Facing difficulties in synthesizing picrotoxanes, Shenvi and graduate student Chunyu Li turned to advanced computer modeling to discover innovative ways to generate picrotoxanes from basic chemical components. They first created a virtual library of potential intermediate compounds that could emerge during the synthesis of picrotoxanes. They then employed a model called Density Functional Theory (DFT) to evaluate how these intermediates behaved, identifying those that were likely to succeed quickly and lead to neuroactive compounds.
When they tested five suggested picrotoxane synthesis pathways from their modeling — three expected to succeed and two expected to fail — all five predictions were accurate.
“DFT is typically used afterward to explain experimental data and the mechanics of chemical reactions, so I was initially skeptical about its predictive capability,” remarks Shenvi. “I was quite surprised to see how effective it was.”

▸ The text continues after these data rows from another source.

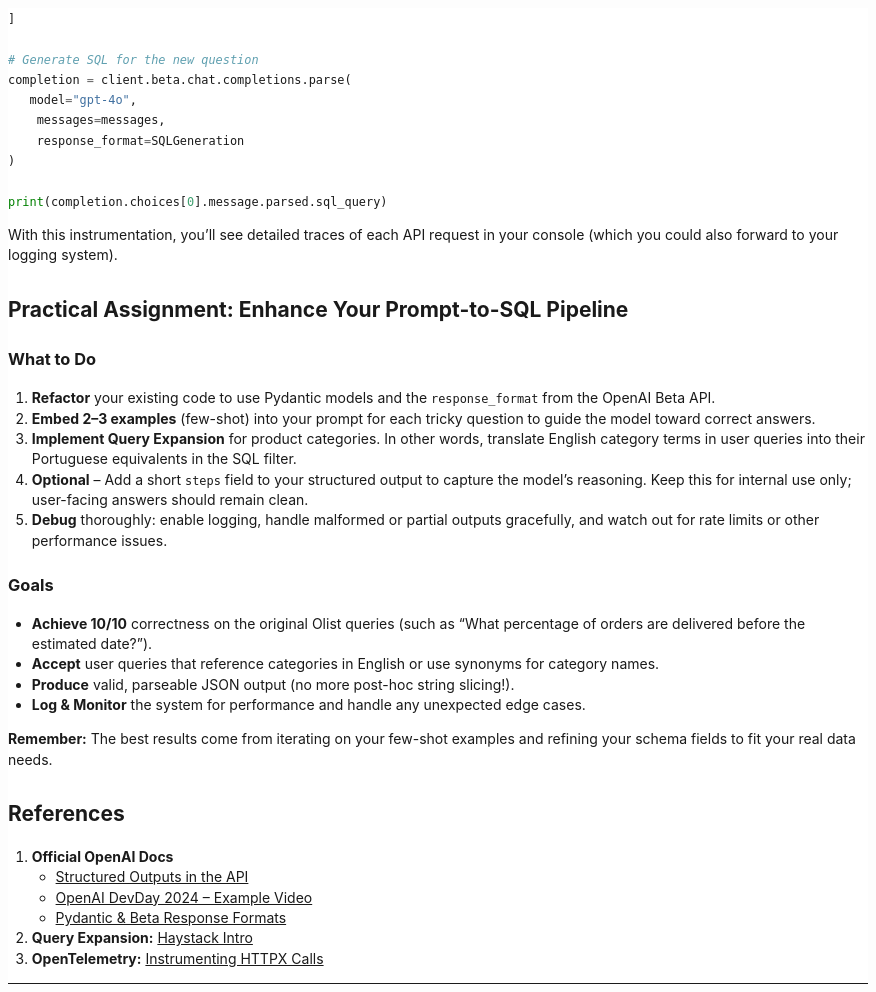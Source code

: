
 ```python
]

# Generate SQL for the new question
completion = client.beta.chat.completions.parse(
   model="gpt-4o",
    messages=messages,
    response_format=SQLGeneration
)

print(completion.choices[0].message.parsed.sql_query)
```

With this instrumentation, you’ll see detailed traces of each API request in your console (which you could also forward to your logging system).


## Practical Assignment: Enhance Your Prompt-to-SQL Pipeline

### What to Do

1. **Refactor** your existing code to use Pydantic models and the `response_format` from the OpenAI Beta API.
2. **Embed 2–3 examples** (few-shot) into your prompt for each tricky question to guide the model toward correct answers.
3. **Implement Query Expansion** for product categories. In other words, translate English category terms in user queries into their Portuguese equivalents in the SQL filter.
4. **Optional** – Add a short `steps` field to your structured output to capture the model’s reasoning. Keep this for internal use only; user-facing answers should remain clean.
5. **Debug** thoroughly: enable logging, handle malformed or partial outputs gracefully, and watch out for rate limits or other performance issues.

### Goals

- **Achieve 10/10** correctness on the original Olist queries (such as “What percentage of orders are delivered before the estimated date?”).
- **Accept** user queries that reference categories in English or use synonyms for category names.
- **Produce** valid, parseable JSON output (no more post-hoc string slicing!).
- **Log & Monitor** the system for performance and handle any unexpected edge cases.

**Remember:** The best results come from iterating on your few-shot examples and refining your schema fields to fit your real data needs.


## References

1. **Official OpenAI Docs**
    - [Structured Outputs in the API](https://openai.com/index/introducing-structured-outputs-in-the-api/)
    - [OpenAI DevDay 2024 – Example Video](https://youtu.be/kE4BkATIl9c)
    - [Pydantic & Beta Response Formats](https://platform.openai.com/docs/guides/structured-outputs)
2. **Query Expansion:** [Haystack Intro](https://haystack.deepset.ai/blog/query-expansion)
3. **OpenTelemetry:** [Instrumenting HTTPX Calls](https://opentelemetry.io/docs/instrumentation/python/)

---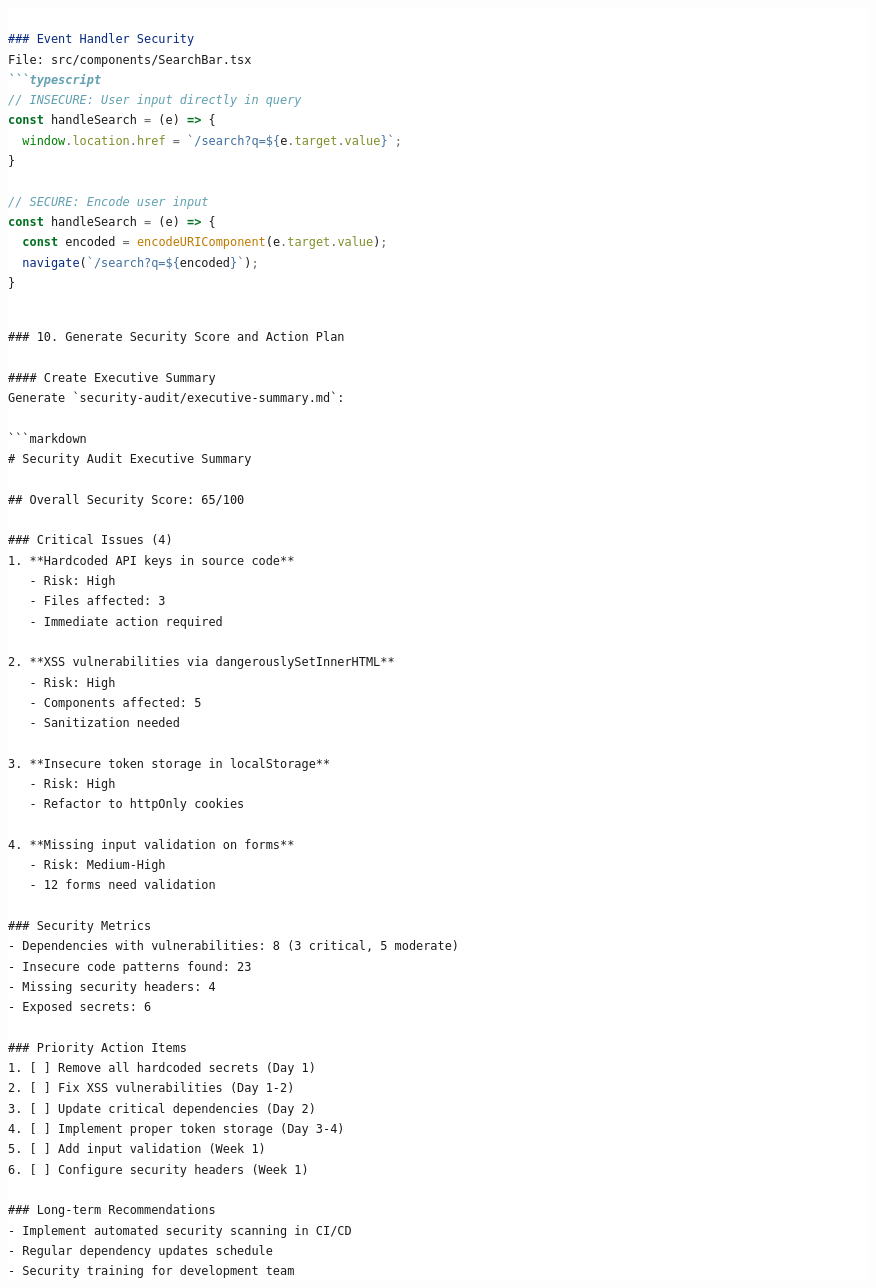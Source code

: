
 ```markdown

### Event Handler Security
File: src/components/SearchBar.tsx
```typescript
// INSECURE: User input directly in query
const handleSearch = (e) => {
  window.location.href = `/search?q=${e.target.value}`;
}

// SECURE: Encode user input
const handleSearch = (e) => {
  const encoded = encodeURIComponent(e.target.value);
  navigate(`/search?q=${encoded}`);
}
```
```

### 10. Generate Security Score and Action Plan

#### Create Executive Summary
Generate `security-audit/executive-summary.md`:

```markdown
# Security Audit Executive Summary

## Overall Security Score: 65/100

### Critical Issues (4)
1. **Hardcoded API keys in source code**
   - Risk: High
   - Files affected: 3
   - Immediate action required

2. **XSS vulnerabilities via dangerouslySetInnerHTML**
   - Risk: High
   - Components affected: 5
   - Sanitization needed

3. **Insecure token storage in localStorage**
   - Risk: High
   - Refactor to httpOnly cookies

4. **Missing input validation on forms**
   - Risk: Medium-High
   - 12 forms need validation

### Security Metrics
- Dependencies with vulnerabilities: 8 (3 critical, 5 moderate)
- Insecure code patterns found: 23
- Missing security headers: 4
- Exposed secrets: 6

### Priority Action Items
1. [ ] Remove all hardcoded secrets (Day 1)
2. [ ] Fix XSS vulnerabilities (Day 1-2)
3. [ ] Update critical dependencies (Day 2)
4. [ ] Implement proper token storage (Day 3-4)
5. [ ] Add input validation (Week 1)
6. [ ] Configure security headers (Week 1)

### Long-term Recommendations
- Implement automated security scanning in CI/CD
- Regular dependency updates schedule
- Security training for development team
```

Nonetheless, DFT remains somewhat time-consuming for evaluating each potential intermediate. Shenvi and Li aimed to enhance their approach and accelerate the process of creating more picrotoxanes. They implemented a pattern-recognition technology akin to that used in many contemporary artificial intelligence (AI) applications to detect patterns in the DFT output. This enabled them to develop a new statistical model that could predict the success of reactions much quicker. With this model, they pinpointed synthesis techniques for 25 picrotoxanes, confirming their functionality in the lab.
“This approach didn’t just allow us to create picrotoxanes,” Li says. “It opens the door for chemists to tackle other complex synthesis issues.”
Shenvi indicates that the laboratory is already utilizing this approach on additional challenges. They also plan to continue exploring the 25 picrotoxanes they can now produce to investigate their effects on mammalian biology.
This research received funding from the National Institutes of Health (GM122606) and a Skaggs Graduate School of Chemical and Biological Sciences Dale Boger Endowed Graduate Fellowship.